_WHAT YOU HAVE TO DO_
Copy out every line of the data that has the word "belongs" somewhere in it.
::: EXERCISE MATERIAL :::
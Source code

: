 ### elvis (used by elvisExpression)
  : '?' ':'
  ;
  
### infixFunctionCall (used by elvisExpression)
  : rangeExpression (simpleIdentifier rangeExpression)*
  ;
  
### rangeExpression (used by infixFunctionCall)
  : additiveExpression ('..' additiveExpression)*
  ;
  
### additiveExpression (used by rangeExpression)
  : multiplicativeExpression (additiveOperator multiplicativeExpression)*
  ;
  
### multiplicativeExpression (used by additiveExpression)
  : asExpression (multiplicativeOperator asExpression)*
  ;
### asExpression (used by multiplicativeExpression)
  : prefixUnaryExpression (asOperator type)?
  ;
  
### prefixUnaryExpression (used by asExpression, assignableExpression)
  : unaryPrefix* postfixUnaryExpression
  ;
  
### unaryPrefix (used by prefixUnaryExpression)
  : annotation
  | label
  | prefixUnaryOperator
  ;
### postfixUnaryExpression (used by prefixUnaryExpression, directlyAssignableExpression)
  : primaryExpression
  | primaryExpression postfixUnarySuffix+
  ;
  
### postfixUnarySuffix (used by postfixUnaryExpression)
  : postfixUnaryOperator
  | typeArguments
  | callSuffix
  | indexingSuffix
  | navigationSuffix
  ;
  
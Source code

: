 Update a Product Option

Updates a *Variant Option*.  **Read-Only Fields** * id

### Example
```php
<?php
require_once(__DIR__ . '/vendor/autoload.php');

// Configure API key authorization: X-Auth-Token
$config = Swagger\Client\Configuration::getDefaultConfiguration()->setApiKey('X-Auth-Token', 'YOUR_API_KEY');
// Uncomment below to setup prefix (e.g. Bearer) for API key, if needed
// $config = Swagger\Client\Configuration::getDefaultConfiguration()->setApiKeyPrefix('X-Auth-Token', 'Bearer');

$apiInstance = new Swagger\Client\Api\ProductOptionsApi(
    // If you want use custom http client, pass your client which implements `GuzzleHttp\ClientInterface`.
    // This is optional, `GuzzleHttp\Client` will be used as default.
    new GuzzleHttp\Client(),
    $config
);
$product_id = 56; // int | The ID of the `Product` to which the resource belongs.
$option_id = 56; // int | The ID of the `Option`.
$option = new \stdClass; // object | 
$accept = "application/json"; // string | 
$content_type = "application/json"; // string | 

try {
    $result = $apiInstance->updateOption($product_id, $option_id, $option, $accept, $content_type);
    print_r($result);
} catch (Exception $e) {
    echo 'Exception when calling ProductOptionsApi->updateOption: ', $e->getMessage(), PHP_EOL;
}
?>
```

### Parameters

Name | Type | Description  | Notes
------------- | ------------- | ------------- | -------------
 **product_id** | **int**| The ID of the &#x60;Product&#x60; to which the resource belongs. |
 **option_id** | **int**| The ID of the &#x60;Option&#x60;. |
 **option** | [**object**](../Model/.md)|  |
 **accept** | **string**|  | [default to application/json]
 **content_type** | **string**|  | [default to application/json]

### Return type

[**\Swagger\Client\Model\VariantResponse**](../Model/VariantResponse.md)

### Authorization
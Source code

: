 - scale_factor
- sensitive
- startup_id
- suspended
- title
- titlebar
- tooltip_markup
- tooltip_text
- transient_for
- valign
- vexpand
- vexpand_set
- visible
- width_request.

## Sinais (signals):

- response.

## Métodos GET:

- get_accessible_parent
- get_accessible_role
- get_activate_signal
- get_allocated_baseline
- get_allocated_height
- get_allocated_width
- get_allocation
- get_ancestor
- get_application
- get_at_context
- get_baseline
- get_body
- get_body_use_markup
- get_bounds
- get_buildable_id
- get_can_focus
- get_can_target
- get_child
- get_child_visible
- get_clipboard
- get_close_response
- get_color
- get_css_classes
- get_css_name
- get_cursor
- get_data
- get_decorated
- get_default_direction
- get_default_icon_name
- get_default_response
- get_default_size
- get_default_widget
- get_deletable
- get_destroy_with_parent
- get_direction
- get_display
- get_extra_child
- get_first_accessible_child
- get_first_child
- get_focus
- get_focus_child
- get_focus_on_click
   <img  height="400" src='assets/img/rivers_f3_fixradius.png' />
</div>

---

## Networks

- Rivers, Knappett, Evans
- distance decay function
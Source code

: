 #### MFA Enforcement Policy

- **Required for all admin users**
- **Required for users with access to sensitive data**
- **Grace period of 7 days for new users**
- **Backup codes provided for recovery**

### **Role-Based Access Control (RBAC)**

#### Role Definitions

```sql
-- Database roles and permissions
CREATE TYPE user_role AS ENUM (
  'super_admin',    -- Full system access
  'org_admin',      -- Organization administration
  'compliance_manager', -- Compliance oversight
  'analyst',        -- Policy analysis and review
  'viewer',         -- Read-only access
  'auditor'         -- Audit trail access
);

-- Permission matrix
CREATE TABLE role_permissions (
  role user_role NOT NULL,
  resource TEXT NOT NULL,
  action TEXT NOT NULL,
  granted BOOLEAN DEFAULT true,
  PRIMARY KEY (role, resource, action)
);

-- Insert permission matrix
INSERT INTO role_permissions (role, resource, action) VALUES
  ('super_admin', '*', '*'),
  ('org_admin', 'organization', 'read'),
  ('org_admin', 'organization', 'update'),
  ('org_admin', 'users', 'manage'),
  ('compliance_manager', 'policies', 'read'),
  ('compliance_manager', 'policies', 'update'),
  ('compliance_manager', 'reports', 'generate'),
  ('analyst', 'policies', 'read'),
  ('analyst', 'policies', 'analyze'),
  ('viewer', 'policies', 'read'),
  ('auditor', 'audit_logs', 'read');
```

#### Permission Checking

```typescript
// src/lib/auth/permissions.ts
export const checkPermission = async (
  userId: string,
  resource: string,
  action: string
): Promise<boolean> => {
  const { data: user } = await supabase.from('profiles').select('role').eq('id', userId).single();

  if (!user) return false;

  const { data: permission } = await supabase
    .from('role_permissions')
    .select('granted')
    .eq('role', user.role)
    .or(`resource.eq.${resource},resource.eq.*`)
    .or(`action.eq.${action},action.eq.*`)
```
:::
_EXERCISE ANSWER_
$product_id = 56; // int | The ID of the `Product` to which the resource belongs.
 **product_id** | **int**| The ID of the &#x60;Product&#x60; to which the resource belongs. |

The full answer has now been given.